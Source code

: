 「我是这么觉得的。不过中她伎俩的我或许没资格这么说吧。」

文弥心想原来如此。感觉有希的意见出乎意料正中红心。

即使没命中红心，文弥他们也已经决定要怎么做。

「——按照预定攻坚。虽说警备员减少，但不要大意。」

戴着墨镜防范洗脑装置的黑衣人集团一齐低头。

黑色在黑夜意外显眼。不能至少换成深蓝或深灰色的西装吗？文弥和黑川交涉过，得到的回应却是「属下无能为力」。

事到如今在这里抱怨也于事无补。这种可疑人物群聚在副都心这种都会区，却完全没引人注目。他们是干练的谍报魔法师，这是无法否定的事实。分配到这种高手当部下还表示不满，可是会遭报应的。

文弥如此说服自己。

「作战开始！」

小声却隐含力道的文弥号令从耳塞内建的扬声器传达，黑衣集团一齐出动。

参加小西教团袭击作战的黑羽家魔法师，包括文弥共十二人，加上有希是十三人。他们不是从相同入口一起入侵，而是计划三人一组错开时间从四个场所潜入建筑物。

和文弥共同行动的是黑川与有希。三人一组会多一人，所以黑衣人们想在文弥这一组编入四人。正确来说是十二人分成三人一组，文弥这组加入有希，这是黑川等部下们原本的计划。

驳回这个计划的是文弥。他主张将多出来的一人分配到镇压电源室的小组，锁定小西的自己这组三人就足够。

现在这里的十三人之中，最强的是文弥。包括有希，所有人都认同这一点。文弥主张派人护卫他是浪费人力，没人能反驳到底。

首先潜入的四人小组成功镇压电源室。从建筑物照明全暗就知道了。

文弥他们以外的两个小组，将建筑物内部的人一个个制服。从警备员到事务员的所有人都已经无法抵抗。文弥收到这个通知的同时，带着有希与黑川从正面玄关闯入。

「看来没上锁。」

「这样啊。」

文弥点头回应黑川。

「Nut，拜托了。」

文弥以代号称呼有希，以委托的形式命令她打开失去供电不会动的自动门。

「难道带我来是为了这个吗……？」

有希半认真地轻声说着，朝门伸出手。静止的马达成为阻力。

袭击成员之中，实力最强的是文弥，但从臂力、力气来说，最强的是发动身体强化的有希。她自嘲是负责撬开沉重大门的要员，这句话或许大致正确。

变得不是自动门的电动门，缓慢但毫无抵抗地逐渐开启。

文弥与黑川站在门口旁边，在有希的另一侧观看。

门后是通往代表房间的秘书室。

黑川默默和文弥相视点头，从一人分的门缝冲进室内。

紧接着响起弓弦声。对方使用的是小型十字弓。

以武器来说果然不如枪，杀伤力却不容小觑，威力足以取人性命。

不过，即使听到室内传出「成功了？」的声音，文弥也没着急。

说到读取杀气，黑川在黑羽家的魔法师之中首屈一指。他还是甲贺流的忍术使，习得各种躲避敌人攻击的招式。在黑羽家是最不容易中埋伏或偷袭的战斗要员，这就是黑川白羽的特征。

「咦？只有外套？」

** EXERCISE PROMPT **
Output each line exactly, from the first line of the data down to the line that contains "黑色在黑夜意外显眼。不能至少", both included.

** TASK SOLUTION **
Source code

: 「我是这么觉得的。不过中她伎俩的我或许没资格这么说吧。」

文弥心想原来如此。感觉有希的意见出乎意料正中红心。

即使没命中红心，文弥他们也已经决定要怎么做。

「——按照预定攻坚。虽说警备员减少，但不要大意。」

戴着墨镜防范洗脑装置的黑衣人集团一齐低头。

黑色在黑夜意外显眼。不能至少换成深蓝或深灰色的西装吗？文弥和黑川交涉过，得到的回应却是「属下无能为力」。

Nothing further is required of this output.